> Activity
For the listing below, output exactly the lines from the line with "Range for which" up to and including the line with "A Comissão Diretora é", and no other lines.

> Records shown
= Beginning of Section =

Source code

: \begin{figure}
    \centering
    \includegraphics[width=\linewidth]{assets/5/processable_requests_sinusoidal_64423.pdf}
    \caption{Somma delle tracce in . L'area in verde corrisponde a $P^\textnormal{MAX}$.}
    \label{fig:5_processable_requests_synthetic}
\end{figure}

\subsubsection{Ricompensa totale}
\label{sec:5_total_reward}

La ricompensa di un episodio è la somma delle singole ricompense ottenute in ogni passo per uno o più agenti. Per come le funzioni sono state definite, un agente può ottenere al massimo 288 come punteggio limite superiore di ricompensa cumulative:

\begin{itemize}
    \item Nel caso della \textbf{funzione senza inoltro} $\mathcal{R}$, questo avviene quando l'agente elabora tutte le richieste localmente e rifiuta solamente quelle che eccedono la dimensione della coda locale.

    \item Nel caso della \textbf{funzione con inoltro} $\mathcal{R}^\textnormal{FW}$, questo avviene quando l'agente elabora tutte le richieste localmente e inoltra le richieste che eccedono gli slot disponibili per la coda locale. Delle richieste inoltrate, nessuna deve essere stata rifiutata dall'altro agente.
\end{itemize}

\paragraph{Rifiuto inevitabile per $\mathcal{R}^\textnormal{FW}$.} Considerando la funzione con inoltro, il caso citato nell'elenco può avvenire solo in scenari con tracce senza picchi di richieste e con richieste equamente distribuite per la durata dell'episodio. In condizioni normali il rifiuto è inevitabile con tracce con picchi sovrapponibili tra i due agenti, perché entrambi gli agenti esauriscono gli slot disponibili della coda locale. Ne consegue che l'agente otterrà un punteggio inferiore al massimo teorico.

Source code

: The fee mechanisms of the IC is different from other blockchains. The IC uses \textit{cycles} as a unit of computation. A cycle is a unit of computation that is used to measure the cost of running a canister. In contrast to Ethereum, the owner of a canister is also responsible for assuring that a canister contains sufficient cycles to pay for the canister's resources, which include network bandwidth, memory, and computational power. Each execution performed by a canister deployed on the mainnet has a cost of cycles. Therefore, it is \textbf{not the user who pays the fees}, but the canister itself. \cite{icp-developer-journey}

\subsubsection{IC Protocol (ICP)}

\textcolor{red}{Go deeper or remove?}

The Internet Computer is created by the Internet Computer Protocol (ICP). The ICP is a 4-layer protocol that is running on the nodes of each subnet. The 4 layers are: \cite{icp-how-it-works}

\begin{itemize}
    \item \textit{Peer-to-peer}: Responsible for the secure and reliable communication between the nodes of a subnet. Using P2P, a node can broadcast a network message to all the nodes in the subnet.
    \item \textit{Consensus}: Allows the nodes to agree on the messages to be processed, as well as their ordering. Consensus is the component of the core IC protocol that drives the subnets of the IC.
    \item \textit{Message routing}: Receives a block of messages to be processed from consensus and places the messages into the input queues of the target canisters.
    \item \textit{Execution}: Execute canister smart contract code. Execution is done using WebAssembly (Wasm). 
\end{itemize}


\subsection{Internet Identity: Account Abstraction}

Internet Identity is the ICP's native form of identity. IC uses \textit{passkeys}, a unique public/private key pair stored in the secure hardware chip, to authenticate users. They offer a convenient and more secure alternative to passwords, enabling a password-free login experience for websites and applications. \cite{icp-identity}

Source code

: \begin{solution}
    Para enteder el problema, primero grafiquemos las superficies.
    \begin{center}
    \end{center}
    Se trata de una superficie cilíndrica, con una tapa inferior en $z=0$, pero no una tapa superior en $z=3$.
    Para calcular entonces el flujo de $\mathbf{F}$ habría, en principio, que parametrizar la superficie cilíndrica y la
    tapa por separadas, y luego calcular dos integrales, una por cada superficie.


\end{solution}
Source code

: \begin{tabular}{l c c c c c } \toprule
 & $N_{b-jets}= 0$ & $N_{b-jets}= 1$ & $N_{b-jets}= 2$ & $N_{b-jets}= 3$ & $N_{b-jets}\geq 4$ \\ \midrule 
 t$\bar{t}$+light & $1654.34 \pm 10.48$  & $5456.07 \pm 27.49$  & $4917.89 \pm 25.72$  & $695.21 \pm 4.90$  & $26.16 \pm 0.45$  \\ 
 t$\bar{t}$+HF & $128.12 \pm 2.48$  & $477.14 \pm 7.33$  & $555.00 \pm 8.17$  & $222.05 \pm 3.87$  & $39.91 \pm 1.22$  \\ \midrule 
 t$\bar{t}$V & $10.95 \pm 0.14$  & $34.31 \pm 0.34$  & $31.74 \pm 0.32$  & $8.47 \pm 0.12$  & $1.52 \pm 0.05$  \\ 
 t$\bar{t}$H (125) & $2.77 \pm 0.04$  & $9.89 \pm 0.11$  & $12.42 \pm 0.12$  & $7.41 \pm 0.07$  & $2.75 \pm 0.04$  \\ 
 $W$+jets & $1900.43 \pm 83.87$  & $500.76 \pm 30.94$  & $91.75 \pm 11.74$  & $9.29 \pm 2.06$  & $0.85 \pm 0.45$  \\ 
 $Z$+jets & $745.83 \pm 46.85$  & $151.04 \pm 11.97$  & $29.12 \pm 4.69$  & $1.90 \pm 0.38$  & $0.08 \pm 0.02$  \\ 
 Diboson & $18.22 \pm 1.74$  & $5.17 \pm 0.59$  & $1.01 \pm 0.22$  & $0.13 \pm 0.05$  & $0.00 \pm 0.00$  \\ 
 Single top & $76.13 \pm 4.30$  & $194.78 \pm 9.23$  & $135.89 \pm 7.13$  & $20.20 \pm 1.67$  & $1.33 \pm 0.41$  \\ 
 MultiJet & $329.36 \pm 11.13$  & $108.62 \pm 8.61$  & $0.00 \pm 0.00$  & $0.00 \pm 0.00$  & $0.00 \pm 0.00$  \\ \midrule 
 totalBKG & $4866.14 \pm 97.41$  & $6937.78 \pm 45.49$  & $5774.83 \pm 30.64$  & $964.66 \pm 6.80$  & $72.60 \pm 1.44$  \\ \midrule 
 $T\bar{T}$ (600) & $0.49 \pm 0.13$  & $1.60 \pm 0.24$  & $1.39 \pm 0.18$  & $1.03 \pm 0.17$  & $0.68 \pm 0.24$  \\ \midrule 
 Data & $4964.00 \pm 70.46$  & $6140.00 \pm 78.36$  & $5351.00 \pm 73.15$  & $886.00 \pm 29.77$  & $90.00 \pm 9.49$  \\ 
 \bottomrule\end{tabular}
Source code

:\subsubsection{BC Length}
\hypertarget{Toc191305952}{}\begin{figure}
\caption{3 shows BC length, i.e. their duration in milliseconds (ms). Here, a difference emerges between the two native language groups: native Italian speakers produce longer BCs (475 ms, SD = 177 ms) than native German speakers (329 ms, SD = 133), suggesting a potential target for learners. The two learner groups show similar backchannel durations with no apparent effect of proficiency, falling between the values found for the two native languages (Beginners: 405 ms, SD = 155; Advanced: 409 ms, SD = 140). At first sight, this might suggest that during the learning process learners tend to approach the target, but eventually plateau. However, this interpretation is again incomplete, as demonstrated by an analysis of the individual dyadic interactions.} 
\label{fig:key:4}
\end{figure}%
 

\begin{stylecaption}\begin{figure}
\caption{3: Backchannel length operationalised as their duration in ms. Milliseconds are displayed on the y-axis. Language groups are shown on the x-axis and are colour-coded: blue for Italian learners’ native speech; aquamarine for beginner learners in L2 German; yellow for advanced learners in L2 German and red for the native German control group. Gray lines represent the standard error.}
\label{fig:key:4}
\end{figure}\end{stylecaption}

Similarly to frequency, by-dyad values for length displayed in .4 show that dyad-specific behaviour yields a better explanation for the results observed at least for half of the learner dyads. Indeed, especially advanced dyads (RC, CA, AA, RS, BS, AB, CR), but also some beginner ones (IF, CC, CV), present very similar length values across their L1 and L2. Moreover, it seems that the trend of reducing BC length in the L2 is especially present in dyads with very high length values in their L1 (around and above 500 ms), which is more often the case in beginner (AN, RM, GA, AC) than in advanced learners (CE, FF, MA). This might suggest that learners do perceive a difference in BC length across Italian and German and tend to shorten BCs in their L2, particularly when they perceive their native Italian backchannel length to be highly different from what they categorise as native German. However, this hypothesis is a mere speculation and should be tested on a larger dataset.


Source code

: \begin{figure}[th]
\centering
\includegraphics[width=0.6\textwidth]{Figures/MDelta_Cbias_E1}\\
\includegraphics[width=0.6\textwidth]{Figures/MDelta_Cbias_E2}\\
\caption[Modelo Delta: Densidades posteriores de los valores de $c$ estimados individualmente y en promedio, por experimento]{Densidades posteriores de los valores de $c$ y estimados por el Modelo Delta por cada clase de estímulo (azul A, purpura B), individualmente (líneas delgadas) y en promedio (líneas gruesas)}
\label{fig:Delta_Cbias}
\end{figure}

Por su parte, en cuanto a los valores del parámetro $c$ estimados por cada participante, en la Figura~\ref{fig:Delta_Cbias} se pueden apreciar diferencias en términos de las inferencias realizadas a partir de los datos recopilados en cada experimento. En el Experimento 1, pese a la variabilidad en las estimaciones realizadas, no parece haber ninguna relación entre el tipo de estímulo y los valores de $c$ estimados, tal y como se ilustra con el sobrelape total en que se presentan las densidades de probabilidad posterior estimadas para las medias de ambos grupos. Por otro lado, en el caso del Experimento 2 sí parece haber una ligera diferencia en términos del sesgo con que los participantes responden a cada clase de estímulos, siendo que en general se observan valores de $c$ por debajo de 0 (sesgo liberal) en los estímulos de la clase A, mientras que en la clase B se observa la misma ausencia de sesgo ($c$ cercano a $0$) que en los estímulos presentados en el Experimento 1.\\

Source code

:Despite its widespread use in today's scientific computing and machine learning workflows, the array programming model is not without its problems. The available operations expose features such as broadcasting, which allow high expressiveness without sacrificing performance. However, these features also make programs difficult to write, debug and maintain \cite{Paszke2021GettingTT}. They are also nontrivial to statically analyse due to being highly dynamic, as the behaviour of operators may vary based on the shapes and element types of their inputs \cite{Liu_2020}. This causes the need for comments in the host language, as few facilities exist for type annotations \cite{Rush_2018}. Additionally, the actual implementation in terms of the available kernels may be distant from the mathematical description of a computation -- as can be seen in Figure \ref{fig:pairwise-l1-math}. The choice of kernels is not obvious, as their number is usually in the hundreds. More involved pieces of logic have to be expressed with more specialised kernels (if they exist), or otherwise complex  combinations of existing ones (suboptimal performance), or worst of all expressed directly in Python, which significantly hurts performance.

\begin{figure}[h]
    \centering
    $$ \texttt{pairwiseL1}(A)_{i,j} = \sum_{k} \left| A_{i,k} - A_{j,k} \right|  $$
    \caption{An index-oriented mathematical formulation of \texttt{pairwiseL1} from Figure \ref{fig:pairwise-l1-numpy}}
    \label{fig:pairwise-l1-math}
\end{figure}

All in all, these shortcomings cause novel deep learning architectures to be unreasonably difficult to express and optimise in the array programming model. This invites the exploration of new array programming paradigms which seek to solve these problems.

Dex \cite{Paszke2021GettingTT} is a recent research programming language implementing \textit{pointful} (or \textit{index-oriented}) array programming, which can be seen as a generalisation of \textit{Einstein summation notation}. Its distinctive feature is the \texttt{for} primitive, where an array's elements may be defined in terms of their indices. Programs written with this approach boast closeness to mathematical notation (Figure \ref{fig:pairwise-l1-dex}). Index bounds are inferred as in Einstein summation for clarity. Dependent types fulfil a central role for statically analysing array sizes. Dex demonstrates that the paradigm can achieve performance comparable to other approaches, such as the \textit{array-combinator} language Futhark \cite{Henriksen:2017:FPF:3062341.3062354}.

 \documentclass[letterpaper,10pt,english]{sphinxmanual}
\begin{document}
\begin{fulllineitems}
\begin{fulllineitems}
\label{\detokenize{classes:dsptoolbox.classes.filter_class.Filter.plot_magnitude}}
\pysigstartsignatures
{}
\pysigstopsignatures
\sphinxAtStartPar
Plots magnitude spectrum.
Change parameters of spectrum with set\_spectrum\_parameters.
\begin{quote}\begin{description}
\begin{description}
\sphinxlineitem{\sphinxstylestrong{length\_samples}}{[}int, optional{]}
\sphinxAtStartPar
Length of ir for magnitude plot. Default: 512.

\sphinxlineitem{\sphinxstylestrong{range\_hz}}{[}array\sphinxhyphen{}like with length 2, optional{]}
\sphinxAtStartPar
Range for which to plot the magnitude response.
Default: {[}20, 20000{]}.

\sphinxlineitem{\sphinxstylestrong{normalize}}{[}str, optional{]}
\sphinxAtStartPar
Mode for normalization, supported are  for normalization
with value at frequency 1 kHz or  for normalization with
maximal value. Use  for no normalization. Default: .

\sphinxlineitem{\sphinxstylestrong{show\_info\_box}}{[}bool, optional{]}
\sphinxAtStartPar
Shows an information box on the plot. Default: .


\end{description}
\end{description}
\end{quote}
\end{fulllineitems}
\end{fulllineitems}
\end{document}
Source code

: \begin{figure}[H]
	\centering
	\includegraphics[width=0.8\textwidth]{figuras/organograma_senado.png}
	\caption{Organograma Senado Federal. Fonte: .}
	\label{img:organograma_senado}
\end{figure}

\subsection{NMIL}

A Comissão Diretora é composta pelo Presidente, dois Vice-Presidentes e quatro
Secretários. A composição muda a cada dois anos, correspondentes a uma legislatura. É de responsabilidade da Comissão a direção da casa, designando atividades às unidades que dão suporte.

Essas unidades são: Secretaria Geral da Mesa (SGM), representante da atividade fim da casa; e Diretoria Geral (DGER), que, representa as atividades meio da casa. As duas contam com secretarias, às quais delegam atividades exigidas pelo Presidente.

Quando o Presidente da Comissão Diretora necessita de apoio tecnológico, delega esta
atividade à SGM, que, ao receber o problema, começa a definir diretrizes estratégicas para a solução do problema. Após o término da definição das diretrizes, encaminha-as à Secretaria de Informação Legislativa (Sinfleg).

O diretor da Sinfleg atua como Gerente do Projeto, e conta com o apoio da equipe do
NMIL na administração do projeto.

= End of Section =

> Completed exercise
Range for which to plot the magnitude response.
Default: {[}20, 20000{]}.

\sphinxlineitem{\sphinxstylestrong{normalize}}{[}str, optional{]}
\sphinxAtStartPar
Mode for normalization, supported are  for normalization
with value at frequency 1 kHz or  for normalization with
maximal value. Use  for no normalization. Default: .

\sphinxlineitem{\sphinxstylestrong{show\_info\_box}}{[}bool, optional{]}
\sphinxAtStartPar
Shows an information box on the plot. Default: .


\end{description}
\end{description}
\end{quote}
\end{fulllineitems}
\end{fulllineitems}
\end{document}
Source code

: \begin{figure}[H]
	\centering
	\includegraphics[width=0.8\textwidth]{figuras/organograma_senado.png}
	\caption{Organograma Senado Federal. Fonte: .}
	\label{img:organograma_senado}
\end{figure}

\subsection{NMIL}

A Comissão Diretora é composta pelo Presidente, dois Vice-Presidentes e quatro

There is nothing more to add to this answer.